One of the problems with using invariants is that it is easy to forget to have the loop make progress, i.e. do work at each step. For example, we could have omitted the entire body of the loop in the previous program. The invariants would be correct, because they are still true upon entering the loop, and since the loop doesn't change anything, they would be preserved by the loop. But the crucial step from the loop to the post-condition wouldn't hold. We know that if we exit the loop, then we can assume the negation of the guard and the invariants, but this says nothing about what happens if we never exit the loop. Thus we would like to make sure the loop ends at some point, which gives us a much stronger correctness guarantee (the technical term is total correctness).
Termination
Dafny proves that code terminates, i.e. does not loop forever, by using decreases annotations.
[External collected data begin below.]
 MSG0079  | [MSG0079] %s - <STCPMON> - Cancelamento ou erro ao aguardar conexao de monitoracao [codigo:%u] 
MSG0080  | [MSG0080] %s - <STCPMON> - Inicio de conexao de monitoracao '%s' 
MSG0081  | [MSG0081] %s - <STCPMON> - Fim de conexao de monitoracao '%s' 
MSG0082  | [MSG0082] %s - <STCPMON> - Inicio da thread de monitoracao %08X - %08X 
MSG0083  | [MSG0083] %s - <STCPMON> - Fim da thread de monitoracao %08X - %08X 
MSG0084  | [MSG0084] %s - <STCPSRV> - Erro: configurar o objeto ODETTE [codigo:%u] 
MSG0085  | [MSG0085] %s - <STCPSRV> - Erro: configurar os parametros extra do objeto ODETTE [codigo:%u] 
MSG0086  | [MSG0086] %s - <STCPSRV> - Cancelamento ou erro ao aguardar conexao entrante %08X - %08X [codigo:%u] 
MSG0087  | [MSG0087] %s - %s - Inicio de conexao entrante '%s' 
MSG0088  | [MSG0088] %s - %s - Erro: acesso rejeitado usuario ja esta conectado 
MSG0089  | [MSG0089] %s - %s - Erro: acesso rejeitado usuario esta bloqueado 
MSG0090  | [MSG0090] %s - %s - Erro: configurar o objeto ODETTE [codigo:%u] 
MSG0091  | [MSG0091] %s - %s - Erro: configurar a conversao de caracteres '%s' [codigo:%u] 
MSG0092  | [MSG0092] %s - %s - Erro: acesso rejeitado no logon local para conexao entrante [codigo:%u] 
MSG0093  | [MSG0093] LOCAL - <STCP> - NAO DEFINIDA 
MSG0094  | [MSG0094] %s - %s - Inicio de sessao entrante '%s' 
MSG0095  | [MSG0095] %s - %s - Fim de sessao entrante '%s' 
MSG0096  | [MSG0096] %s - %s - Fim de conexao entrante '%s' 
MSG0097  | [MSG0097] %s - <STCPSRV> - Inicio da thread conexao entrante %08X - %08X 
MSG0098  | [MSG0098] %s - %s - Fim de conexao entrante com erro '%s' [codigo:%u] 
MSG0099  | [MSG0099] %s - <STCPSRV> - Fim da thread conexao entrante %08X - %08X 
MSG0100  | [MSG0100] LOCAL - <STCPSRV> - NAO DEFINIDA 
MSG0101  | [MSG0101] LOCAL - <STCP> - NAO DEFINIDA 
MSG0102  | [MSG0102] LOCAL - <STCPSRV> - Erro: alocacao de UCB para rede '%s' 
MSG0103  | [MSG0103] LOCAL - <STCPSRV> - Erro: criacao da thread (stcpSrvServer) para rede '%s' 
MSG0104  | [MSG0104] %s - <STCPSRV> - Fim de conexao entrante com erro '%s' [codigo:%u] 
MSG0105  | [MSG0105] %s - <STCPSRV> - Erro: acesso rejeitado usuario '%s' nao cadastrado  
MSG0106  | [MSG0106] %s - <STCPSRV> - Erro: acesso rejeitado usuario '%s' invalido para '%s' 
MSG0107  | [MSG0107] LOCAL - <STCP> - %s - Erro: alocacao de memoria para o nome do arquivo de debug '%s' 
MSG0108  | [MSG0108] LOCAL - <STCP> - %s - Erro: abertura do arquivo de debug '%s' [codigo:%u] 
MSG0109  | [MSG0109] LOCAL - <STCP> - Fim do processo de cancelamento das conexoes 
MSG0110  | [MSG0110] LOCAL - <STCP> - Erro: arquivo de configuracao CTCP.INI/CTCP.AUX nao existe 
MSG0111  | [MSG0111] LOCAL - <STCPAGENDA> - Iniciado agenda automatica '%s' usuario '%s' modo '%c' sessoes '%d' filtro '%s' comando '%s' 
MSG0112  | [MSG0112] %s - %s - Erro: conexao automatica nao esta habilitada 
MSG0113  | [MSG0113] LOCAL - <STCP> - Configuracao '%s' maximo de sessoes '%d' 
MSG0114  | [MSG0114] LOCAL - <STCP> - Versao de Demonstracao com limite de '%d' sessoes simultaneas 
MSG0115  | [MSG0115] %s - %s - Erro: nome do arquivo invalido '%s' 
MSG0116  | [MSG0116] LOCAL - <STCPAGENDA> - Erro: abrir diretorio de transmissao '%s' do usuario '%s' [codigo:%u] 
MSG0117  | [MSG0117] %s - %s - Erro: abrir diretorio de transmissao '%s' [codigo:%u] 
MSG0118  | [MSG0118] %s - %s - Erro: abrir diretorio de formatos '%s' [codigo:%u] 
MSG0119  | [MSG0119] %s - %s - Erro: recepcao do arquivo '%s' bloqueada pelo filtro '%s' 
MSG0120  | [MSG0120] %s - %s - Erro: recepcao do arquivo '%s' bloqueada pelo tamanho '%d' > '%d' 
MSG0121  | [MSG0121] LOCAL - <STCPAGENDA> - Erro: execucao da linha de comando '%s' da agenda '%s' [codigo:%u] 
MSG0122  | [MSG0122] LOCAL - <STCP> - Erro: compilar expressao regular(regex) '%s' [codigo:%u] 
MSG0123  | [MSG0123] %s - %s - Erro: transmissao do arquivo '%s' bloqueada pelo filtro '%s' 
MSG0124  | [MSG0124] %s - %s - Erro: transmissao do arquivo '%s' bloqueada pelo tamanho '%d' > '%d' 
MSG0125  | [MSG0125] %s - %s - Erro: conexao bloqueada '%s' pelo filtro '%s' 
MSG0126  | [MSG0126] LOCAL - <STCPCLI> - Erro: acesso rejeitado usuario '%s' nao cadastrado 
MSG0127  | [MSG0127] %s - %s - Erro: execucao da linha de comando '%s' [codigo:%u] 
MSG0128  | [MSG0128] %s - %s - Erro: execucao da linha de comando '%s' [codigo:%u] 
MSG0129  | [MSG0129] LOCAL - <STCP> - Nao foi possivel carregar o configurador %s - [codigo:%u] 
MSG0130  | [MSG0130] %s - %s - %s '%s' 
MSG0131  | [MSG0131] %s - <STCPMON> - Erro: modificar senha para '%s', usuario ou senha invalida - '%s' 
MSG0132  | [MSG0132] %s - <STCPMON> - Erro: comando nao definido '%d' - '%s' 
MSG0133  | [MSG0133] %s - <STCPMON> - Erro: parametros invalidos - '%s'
For many things, Dafny is able to guess the right annotations, but sometimes it needs to be made explicit. In fact, for all of the code we have seen so far, Dafny has been able to do this proof on its own, which is why we haven't seen the decreases annotation explicitly yet. There are two places Dafny proves termination: loops and recursion. Both of these situations require either an explicit annotation or a correct guess by Dafny.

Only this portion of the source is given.